Cheaper installations generally win, especially when the homeowner receives a credit on the install for its projected or actual power generation (only federal credits tended to scale proportionally to the install cost.) This cost pressure has been hard for premium flat panel installers, which are in turn cheaper than Tesla was.
As acceptance of rooftop solar has grown, comfort with its aesthetics has also increased, reducing the need for solar that hides its nature.
In Australia solar panels are so ubiquitous I don't think you'd even notice them. They just blend in as much as any other functional part of a house.
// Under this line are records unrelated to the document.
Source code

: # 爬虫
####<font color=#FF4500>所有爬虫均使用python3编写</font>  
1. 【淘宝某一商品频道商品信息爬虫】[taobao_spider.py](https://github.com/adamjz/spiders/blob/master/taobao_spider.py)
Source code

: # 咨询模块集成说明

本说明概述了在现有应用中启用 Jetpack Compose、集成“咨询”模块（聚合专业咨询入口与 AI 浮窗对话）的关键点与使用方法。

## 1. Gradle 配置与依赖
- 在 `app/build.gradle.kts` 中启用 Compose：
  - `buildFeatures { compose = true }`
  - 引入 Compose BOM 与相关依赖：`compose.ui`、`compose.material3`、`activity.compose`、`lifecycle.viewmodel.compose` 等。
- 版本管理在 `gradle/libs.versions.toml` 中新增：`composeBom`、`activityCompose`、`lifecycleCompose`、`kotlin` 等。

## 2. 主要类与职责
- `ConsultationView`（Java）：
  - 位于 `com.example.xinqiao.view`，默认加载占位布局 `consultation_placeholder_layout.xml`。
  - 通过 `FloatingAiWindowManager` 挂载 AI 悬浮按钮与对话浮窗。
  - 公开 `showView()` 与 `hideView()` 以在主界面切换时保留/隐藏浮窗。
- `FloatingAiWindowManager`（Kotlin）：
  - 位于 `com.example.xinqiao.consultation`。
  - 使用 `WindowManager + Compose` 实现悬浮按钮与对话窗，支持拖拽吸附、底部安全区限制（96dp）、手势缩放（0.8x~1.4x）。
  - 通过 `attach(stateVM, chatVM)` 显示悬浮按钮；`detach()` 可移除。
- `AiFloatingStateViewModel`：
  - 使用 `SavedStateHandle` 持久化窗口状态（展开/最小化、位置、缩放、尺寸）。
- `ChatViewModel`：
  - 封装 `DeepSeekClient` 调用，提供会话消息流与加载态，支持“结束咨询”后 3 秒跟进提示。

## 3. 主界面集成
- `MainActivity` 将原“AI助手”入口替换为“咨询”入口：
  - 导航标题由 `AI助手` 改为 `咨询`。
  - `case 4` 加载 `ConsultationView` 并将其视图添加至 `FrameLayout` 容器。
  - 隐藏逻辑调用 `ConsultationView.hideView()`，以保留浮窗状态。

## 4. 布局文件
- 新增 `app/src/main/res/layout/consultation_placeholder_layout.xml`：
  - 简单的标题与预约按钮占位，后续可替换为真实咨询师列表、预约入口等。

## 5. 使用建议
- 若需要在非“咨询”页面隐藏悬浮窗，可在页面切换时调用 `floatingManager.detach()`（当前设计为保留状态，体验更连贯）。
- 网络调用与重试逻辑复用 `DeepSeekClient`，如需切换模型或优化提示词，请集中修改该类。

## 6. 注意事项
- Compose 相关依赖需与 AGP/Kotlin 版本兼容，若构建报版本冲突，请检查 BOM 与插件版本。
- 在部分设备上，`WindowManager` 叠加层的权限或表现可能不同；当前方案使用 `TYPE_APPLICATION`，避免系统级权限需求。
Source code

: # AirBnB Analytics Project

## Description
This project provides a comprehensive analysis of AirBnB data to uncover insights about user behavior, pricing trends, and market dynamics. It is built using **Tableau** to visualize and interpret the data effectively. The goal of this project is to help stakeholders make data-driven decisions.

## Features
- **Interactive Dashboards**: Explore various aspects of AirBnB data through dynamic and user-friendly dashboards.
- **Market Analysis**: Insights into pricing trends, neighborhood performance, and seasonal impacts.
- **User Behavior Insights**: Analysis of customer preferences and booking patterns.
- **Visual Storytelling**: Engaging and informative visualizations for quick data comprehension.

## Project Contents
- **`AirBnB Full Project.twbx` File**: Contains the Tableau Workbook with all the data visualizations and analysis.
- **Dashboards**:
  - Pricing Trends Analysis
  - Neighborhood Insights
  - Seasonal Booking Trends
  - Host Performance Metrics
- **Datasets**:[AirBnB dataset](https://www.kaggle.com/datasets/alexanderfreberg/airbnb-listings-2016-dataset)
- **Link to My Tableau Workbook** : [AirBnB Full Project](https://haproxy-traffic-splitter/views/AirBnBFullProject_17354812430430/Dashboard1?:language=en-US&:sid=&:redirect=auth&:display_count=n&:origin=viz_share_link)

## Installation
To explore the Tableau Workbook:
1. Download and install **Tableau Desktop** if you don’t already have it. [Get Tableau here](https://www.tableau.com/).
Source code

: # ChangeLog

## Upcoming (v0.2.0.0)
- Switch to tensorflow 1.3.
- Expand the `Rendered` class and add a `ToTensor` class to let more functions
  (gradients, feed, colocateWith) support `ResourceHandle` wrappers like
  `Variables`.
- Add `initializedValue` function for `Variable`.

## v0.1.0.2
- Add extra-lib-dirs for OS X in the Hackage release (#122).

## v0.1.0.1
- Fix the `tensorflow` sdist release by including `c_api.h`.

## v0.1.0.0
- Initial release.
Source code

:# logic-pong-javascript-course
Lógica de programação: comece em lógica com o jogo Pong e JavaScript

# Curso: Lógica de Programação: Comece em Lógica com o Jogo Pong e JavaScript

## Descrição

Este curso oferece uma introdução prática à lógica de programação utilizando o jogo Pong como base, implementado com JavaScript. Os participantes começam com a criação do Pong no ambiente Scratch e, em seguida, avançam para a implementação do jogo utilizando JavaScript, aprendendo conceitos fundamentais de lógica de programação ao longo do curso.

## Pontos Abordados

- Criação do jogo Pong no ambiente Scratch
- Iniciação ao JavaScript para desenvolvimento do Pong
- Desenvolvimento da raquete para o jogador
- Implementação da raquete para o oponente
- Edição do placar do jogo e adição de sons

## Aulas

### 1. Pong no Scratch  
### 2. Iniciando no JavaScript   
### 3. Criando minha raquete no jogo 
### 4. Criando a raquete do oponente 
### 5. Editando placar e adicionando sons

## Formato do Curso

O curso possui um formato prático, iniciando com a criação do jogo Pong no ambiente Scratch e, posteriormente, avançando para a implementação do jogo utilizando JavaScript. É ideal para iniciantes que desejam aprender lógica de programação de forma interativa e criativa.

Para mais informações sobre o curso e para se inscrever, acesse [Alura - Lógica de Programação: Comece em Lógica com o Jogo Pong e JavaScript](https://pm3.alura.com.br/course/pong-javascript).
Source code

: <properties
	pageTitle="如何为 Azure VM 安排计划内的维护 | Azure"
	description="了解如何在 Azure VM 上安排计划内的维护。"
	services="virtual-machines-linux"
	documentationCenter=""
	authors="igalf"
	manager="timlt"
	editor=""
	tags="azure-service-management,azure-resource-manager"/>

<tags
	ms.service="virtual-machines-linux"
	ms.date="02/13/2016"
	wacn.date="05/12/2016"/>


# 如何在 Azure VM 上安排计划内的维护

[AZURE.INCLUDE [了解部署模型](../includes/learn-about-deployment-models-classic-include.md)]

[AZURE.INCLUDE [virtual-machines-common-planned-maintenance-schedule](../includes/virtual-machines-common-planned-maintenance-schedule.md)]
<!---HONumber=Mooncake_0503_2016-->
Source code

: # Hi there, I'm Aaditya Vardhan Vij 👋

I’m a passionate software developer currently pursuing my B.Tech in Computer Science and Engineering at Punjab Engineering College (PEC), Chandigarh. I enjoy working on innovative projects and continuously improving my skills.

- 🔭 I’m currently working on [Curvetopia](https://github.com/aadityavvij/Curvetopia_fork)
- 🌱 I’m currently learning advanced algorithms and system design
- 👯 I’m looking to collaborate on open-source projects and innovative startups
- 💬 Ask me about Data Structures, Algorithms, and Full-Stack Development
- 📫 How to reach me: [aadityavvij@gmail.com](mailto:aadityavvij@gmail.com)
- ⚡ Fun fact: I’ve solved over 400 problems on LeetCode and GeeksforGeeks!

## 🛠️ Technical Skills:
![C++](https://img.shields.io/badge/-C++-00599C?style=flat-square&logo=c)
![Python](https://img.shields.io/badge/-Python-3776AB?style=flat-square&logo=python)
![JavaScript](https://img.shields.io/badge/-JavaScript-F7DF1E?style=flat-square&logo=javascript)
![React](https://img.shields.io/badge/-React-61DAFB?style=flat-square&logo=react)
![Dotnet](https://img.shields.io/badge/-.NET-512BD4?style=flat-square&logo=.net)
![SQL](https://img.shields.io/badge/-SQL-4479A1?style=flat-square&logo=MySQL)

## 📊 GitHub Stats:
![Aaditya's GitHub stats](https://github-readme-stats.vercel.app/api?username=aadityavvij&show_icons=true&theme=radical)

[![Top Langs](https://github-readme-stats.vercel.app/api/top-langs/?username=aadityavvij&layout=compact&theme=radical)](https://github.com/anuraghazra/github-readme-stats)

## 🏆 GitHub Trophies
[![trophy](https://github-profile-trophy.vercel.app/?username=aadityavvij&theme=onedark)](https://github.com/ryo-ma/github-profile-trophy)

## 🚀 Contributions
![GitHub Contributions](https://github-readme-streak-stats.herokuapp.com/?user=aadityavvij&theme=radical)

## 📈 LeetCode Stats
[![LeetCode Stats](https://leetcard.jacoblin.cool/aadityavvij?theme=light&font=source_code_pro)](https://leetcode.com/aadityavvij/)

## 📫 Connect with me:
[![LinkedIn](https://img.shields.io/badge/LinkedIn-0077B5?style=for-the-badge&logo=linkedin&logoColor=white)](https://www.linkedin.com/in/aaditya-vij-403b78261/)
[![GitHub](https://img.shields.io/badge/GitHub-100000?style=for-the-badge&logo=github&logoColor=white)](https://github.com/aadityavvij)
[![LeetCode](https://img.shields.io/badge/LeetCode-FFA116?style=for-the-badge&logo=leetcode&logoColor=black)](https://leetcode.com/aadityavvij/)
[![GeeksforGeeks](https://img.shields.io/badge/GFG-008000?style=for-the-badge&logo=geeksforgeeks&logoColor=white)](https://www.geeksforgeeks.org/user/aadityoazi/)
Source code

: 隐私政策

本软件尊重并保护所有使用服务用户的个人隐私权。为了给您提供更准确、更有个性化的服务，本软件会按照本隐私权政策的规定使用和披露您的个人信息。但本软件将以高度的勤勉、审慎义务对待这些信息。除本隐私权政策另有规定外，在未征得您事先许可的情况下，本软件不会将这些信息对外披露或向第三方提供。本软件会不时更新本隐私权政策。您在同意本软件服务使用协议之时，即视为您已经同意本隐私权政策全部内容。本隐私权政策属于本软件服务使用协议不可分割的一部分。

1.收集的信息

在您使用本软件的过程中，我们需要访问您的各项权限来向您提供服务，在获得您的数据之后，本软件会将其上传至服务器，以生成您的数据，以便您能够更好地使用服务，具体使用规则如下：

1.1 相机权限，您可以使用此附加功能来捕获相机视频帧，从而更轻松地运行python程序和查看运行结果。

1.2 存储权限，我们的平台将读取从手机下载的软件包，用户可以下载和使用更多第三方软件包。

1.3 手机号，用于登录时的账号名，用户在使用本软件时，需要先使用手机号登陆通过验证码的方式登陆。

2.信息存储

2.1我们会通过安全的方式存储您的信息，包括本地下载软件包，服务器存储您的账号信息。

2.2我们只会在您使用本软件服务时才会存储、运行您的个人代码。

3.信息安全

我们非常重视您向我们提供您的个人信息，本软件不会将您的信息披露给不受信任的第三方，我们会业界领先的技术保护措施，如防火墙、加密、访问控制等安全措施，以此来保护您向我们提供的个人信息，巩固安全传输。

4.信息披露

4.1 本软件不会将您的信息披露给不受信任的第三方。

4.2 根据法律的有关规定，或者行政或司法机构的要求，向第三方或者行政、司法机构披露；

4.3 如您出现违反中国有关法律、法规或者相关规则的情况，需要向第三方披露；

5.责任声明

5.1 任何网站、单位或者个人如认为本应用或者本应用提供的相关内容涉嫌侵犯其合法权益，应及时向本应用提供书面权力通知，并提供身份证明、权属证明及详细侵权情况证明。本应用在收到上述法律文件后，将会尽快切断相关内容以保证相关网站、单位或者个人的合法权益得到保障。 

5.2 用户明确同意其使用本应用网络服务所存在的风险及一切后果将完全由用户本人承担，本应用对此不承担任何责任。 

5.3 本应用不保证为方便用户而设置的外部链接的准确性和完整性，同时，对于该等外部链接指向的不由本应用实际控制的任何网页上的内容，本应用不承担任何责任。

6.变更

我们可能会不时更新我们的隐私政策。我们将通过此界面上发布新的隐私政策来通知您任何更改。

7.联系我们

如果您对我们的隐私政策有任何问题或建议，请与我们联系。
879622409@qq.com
And this is probably the core issue. Solar Roof was trying to be a roofing product, an energy product, and a design product all at once
This is also representative of Tesla’s stagnation as a company. They essentially have not made a new product since the Model Y came out. No, the Cybertruck doesn’t count, I don’t think we can even consider that a product brought to completion in terms of being an automobile of acceptable market competitiveness.
They are struggling in China which is pretty insane considering their head start in that country.
Clearly the solar roof idea could have been iterated on and made to make more financial sense. I think they could have built it into a panel solution that integrates a standard steel roof.
But again, what it looks like to me is that Tesla hasn’t actually been able to put real money and effort into any products at all. I think all their best people quit, and their leadership is distracted and ineffective.
I think the pattern is less "Tesla can't invent anymore" and more that the company seems much worse at turning ambitious concepts into mature, supported products
Nothing destroys the idealism of a company like its CEO doing Nazi salutes on television.
Wait, is HN still pretending that didn't happen?
Rooftop solar should be more heavily incentivized.
From a disaster situation/civil defense perspective, it provides offgrid durability to communities, and it could be life or death in cold waves or heat waves.
For all the utility companies complaining about EV and alt energy infrastructure adaptation... well, fine, then let consumer PV do a large part of the work. Oh wait, did someone say consumer choice? The utility companies shut up real fast.
So it also counterbalances the political power of utility companies, who are no longer a monopoly, and provides economic competition so utilities can't jack rates if corporate/industrial/(ahem, AI) starts increasing demand and prices.